Despite these promising sectors, agriculture has faced numerous setbacks, notably from erratic weather patterns.
Post-2000 black empowerment and business registration challenges
The early 2000s heralded a shift towards black empowerment initiatives, most notably through the Fast-Track Land Reform Programme, which aimed to rectify historical inequalities by reallocating land from white-owned farms to black Zimbabweans. Unfortunately, this programme precipitated a dramatic economic downturn, with GDP contracting sharply and hyperinflation reaching catastrophic levels.
The introduction of the Indigenisation and Economic Empowerment Act of 2008 sought 51 percent local ownership in key sectors, further deterring foreign investment until its amendment in 2020 eased restrictions for most industries, except diamond and platinum mining.
The business registration process remains a daunting task characterised by bureaucratic inefficiencies. Such complexities lead to long delays and high costs, making it challenging for startups and established enterprises alike to navigate the system.
High costs undermine
Vision 2030
Vision 2030 envisions a US$100 billion economy, but high operational costs and regulatory inefficiencies pose significant obstacles. Economic theory argues that reducing transaction costs can enhance allocative efficiency and enable resources to be deployed in their most productive capacities. However, Zimbabwe’s current environment is plagued by rent-seeking behaviours that distort markets and stifle investment. With excessive licensing fees, particularly in critical sectors such as mining, the potential for robust economic growth is undercut.
The lack of vibrant economic activity in certain regions is illustrated starkly by the disproportionate rise of religious institutions in areas where industries could bloom. The proliferation of churches, sometimes converted from abandoned industrial sites, represents not only a shift in focus away from productive economic activities but also highlights a troubling trend wherein non-productive ventures take precedence over job-creating businesses. In this milieu, the mushrooming of religious businesses adds an extra financial strain, diverting resources from industries crucial for sustainable development.

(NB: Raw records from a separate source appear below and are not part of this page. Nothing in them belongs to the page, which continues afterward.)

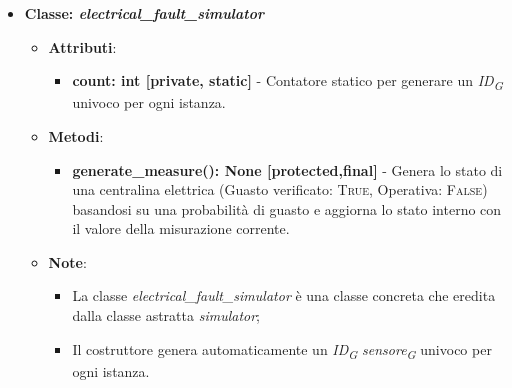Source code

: \begin{itemize}
    \item{\textbf{Classe: \textit{electrical\_fault\_simulator}}}
    \begin{itemize}
        \item \textbf{Attributi}: 
        \begin{itemize}
            \item \textbf{count: int [private, static]} - Contatore statico per generare un \textit{ID}\textsubscript{\textit{G}} univoco per ogni istanza.
        \end{itemize}
        \item \textbf{Metodi}: 
        \begin{itemize}
            \item \textbf{generate\_measure(): None [protected,final]} - Genera lo stato di una centralina elettrica (Guasto verificato: \textsc{True}, Operativa: \textsc{False}) basandosi su una probabilità di guasto e aggiorna lo stato interno con il valore della misurazione corrente.
        \end{itemize}
        \item \textbf{Note}:
        \begin{itemize}
            \item La classe \textit{electrical\_fault\_simulator} è una classe concreta che eredita dalla classe astratta \textit{simulator};
            \item Il costruttore genera automaticamente un \textit{ID}\textsubscript{\textit{G}} \textit{sensore}\textsubscript{\textit{G}} univoco per ogni istanza.
        \end{itemize}
    \end{itemize}


\end{itemize}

The role of local and diasporan investment
The engagement of local investment, especially from small and medium enterprises (SMEs), is pivotal for economic rejuvenation. Yet, high start-up costs and a significant informal sector — accounting for about 64,1 percent of the economy — deter formalisation and innovative economic activity. The National Development Strategy 1 (NDS1) emphasises domestic resource mobilisation and private-sector-led growth, but without comprehensible reform, these ambitions remain unfulfilled.
Diasporan investment also presents a valuable opportunity for economic growth. With an estimated three million skilled Zimbabweans living abroad, targeted initiatives, akin to Rwanda’s effective Diaspora Engagement Policy, could facilitate the influx of capital and expertise. This approach may not only revitalise local industries but also create pathways for innovation and technology transfer.
A path to reform
Achieving Vision 2030 necessitates a concerted effort to align Zimbabwe’s ease of doing business with global best practices. There is an urgent need for reforms that streamline the business registration process, reduce excessive licensing fees, and eradicate rent-seeking systems. Moreover, the failure of numerous ancillary religious businesses to adapt to the socio-economic landscape should prompt a re-evaluation of priorities focusing on sustainable development and job creation.
By leveraging its educated populace, abundant natural resources, and diasporan engagement, Zimbabwe can overcome its long-standing structural challenges. The commitment to international re-engagement and proactive debt resolution signals hope, but the path forward must prioritise entrepreneurship and innovation as fundamental drivers of national progress.